*** Block opens ***
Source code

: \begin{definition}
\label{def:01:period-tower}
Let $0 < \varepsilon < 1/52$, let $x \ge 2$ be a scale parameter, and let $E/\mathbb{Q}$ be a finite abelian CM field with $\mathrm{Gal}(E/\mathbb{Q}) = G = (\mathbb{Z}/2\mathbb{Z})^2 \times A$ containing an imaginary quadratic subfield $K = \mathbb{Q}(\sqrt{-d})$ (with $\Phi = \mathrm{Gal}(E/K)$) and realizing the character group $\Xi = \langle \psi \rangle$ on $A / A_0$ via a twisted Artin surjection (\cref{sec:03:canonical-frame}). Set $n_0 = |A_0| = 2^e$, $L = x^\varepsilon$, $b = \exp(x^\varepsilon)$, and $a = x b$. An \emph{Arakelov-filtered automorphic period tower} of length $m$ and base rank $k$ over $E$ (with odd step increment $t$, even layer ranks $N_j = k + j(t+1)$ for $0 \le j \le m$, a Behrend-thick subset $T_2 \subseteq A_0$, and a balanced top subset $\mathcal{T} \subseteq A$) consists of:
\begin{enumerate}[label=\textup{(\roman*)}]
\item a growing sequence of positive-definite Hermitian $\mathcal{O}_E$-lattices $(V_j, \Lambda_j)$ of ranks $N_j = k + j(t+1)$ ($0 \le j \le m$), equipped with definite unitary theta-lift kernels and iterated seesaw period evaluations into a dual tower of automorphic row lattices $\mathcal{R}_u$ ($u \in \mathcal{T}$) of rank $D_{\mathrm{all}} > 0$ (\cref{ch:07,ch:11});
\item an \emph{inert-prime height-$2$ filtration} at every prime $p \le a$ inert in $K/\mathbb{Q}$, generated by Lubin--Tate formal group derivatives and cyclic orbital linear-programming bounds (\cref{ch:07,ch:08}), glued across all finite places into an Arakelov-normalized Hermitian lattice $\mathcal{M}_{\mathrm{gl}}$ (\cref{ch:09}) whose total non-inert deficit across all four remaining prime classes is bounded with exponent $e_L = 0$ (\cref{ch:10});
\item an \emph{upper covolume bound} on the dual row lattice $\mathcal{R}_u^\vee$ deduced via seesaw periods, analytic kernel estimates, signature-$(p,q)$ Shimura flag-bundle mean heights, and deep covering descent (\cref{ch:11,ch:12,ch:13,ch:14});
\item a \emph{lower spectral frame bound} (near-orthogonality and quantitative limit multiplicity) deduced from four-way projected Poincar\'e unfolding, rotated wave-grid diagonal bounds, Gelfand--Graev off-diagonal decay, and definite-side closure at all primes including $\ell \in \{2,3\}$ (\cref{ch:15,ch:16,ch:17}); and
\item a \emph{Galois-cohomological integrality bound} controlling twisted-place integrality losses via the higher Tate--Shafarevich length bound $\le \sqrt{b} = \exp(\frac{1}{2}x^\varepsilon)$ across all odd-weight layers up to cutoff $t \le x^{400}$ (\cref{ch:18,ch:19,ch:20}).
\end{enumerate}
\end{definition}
*** Block closes ***
## ABOUT THIS EXERCISE
Note which lines carry the word "label" in the material, then copy each of them.

## ANSWER FOR THIS EXERCISE
\label{def:01:period-tower}
\begin{enumerate}[label=\textup{(\roman*)}]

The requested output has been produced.